Scan the entries for the word "done" and return every line that has it.

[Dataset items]
-- Opening Marker --
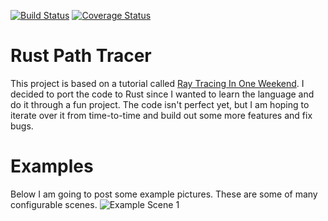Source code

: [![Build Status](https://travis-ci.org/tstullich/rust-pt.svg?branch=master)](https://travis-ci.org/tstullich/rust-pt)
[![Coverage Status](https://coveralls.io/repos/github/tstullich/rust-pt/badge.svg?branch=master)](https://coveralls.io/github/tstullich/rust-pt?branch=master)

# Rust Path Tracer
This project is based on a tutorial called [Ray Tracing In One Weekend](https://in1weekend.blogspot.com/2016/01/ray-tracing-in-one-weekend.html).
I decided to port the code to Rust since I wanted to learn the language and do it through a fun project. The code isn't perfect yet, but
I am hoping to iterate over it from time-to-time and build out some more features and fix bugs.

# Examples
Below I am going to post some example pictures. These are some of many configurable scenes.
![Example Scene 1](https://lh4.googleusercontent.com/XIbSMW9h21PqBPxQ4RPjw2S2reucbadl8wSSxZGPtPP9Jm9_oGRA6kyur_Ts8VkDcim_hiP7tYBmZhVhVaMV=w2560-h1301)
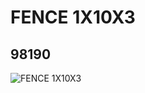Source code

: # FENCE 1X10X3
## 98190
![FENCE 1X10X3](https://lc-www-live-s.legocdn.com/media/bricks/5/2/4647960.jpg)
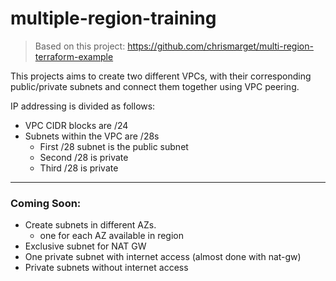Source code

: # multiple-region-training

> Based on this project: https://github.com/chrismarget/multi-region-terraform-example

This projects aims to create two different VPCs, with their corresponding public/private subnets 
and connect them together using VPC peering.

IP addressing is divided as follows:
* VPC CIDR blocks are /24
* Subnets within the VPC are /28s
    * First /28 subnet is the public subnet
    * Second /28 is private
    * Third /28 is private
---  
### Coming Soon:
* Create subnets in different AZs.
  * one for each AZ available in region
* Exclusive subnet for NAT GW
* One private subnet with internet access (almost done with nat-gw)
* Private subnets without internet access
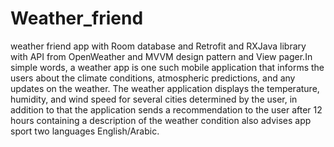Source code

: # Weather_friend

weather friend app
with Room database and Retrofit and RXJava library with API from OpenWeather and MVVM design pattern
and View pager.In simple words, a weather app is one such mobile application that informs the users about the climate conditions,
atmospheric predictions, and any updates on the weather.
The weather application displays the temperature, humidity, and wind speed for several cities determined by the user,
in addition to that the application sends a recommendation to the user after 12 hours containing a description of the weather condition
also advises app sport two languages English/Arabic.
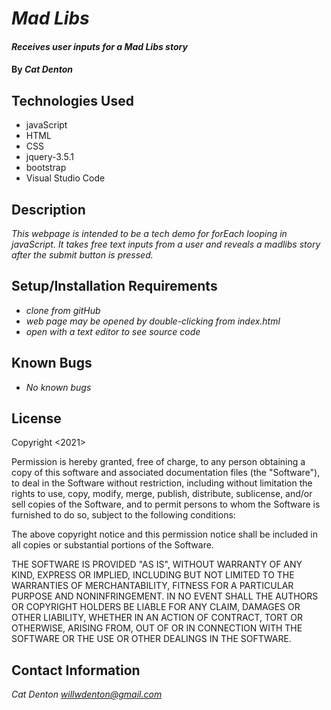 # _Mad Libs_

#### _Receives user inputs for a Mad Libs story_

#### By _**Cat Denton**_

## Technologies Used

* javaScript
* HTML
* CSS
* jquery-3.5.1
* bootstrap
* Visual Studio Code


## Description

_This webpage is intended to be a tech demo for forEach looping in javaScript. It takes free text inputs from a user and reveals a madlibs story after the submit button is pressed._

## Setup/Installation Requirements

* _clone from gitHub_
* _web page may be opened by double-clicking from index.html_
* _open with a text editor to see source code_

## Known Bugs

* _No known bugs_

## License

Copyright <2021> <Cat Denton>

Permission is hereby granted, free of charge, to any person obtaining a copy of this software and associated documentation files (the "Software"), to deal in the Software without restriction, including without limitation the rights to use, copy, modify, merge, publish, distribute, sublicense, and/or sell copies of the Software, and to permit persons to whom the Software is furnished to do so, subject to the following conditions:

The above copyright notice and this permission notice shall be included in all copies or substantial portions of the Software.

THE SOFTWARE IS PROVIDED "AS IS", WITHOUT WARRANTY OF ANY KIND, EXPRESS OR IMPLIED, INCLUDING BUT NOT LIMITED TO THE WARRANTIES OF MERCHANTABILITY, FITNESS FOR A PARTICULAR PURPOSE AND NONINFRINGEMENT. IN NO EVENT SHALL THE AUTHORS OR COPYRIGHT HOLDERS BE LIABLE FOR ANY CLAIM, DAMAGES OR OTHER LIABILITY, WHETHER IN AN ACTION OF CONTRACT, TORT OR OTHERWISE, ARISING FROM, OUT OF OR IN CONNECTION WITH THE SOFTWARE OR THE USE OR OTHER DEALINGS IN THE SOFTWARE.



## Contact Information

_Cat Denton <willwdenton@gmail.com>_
-- Closing Marker --
-- Opening Marker --
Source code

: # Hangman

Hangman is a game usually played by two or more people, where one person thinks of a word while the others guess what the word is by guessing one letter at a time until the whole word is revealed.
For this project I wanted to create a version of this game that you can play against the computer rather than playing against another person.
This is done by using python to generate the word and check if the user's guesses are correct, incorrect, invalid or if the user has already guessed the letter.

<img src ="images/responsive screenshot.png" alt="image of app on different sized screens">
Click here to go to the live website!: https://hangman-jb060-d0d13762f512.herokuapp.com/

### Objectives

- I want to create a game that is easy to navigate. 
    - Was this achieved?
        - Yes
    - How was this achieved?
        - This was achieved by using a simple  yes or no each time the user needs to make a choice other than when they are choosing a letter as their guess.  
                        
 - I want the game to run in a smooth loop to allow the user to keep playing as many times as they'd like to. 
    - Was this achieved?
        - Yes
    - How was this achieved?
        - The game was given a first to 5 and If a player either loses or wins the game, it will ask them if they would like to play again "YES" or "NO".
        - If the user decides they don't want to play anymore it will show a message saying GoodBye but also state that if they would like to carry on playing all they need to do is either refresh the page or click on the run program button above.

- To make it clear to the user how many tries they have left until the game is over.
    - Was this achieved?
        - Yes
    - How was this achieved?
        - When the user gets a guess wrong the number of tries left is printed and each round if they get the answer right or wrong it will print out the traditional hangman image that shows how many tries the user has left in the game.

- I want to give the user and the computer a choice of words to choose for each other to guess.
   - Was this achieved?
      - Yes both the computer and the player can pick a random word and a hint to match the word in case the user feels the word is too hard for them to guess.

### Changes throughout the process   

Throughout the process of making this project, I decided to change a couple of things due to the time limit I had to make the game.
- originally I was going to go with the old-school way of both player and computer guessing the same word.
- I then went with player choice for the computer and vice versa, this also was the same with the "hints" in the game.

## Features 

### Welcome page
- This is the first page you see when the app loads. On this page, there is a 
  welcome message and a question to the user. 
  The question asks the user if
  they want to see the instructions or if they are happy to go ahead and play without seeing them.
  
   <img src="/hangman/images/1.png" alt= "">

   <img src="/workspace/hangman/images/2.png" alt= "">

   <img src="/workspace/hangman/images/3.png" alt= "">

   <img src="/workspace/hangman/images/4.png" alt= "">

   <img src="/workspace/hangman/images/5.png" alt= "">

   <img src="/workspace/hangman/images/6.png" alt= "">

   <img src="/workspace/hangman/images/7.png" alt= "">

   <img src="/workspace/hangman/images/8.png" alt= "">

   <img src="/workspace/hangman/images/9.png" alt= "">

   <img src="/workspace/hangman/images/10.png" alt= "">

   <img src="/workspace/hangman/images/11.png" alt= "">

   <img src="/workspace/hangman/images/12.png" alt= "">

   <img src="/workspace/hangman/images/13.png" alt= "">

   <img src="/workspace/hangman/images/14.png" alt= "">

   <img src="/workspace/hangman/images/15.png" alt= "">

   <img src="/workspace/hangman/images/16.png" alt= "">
-- Closing Marker --
COMPLETED TASK =>
* One private subnet with internet access (almost done with nat-gw)
This is done by using python to generate the word and check if the user's guesses are correct, incorrect, invalid or if the user has already guessed the letter.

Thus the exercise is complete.